EXERCISE AIM:
From the material below, reproduce exactly the stretch of lines that begins with the line holding "54 | 38 | 867 |" and ends with the line holding "the host hardware.", skipping the pictures.

━━━━━━━━━━━━━━━━━━━━

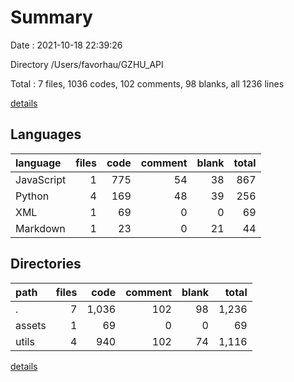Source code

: # Summary

Date : 2021-10-18 22:39:26

Directory /Users/favorhau/GZHU_API

Total : 7 files,  1036 codes, 102 comments, 98 blanks, all 1236 lines

[details](details.md)

## Languages
| language | files | code | comment | blank | total |
| :--- | ---: | ---: | ---: | ---: | ---: |
| JavaScript | 1 | 775 | 54 | 38 | 867 |
| Python | 4 | 169 | 48 | 39 | 256 |
| XML | 1 | 69 | 0 | 0 | 69 |
| Markdown | 1 | 23 | 0 | 21 | 44 |

## Directories
| path | files | code | comment | blank | total |
| :--- | ---: | ---: | ---: | ---: | ---: |
| . | 7 | 1,036 | 102 | 98 | 1,236 |
| assets | 1 | 69 | 0 | 0 | 69 |
| utils | 4 | 940 | 102 | 74 | 1,116 |

[details](details.md)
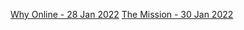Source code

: <a href="#" class="link" onclick="vue.load( event,'right','whyonline.md')">Why Online - 28 Jan 2022</a>
<a href="#" class="link" onclick="vue.load( event,'right','social.md')">The Mission - 30 Jan 2022</a>
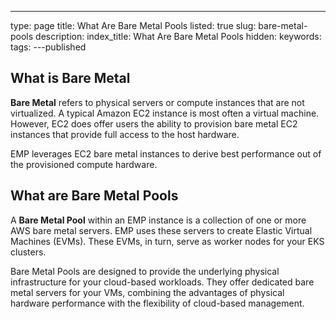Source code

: ---
type: page
title: What Are Bare Metal Pools
listed: true
slug: bare-metal-pools
description: 
index_title: What Are Bare Metal Pools
hidden: 
keywords: 
tags: 
---published

## What is Bare Metal

**Bare Metal** refers to physical servers or compute instances that are not virtualized. A typical Amazon EC2 instance is most often a virtual machine. However, EC2 does offer users the ability to provision bare metal EC2 instances that provide full access to the host hardware.

EMP leverages EC2 bare metal instances to derive best performance out of the provisioned compute hardware.

## What are Bare Metal Pools

A **Bare Metal Pool** within an EMP instance is a collection of one or more AWS bare metal servers. EMP uses these servers to create Elastic Virtual Machines (EVMs). These EVMs, in turn, serve as worker nodes for your EKS clusters. 

Bare Metal Pools are designed to provide the underlying physical infrastructure for your cloud-based workloads. They offer dedicated bare metal servers for your VMs, combining the advantages of physical hardware performance with the flexibility of cloud-based management.

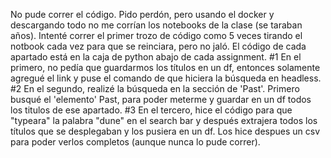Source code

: No pude correr el código. Pido perdón, pero usando el docker y descargando todo no me corrían los notebooks de la clase (se taraban años). Intenté correr el primer trozo de código como 5 veces tirando el notbook cada vez para que se reinciara, pero no jaló. 
El código de cada apartado está en la caja de python abajo de cada assignment. 
#1
En el primero, no pedía que guardarmos los títulos en un df, entonces solamente agregué el link y puse el comando de que hiciera la búsqueda en headless. 
#2
En el segundo, realizé la búsqueda en la sección de 'Past'. Primero busqué el 'elemento' Past, para poder meterme y guardar en un df todos los titulos de ese apartado. 
#3
En el tercero, hice el código para que "typeara" la palabra "dune" en el search bar y después extrajera todos los títulos que se desplegaban y los pusiera en un df. Los hice despues un csv para poder verlos completos (aunque nunca lo pude correr). 

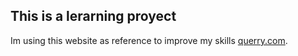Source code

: ## This is a lerarning proyect 

Im using this website as reference to improve my skills [querry.com](https://www.querry.com/).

━━━━━━━━━━━━━━━━━━━━

EXERCISE SOLUTION:
| JavaScript | 1 | 775 | 54 | 38 | 867 |
| Python | 4 | 169 | 48 | 39 | 256 |
| XML | 1 | 69 | 0 | 0 | 69 |
| Markdown | 1 | 23 | 0 | 21 | 44 |

## Directories
| path | files | code | comment | blank | total |
| :--- | ---: | ---: | ---: | ---: | ---: |
| . | 7 | 1,036 | 102 | 98 | 1,236 |
| assets | 1 | 69 | 0 | 0 | 69 |
| utils | 4 | 940 | 102 | 74 | 1,116 |

[details](details.md)
Source code

: <a href="#" class="link" onclick="vue.load( event,'right','whyonline.md')">Why Online - 28 Jan 2022</a>
<a href="#" class="link" onclick="vue.load( event,'right','social.md')">The Mission - 30 Jan 2022</a>
Source code

: ---
type: page
title: What Are Bare Metal Pools
listed: true
slug: bare-metal-pools
description: 
index_title: What Are Bare Metal Pools
hidden: 
keywords: 
tags: 
---published

## What is Bare Metal

**Bare Metal** refers to physical servers or compute instances that are not virtualized. A typical Amazon EC2 instance is most often a virtual machine. However, EC2 does offer users the ability to provision bare metal EC2 instances that provide full access to the host hardware.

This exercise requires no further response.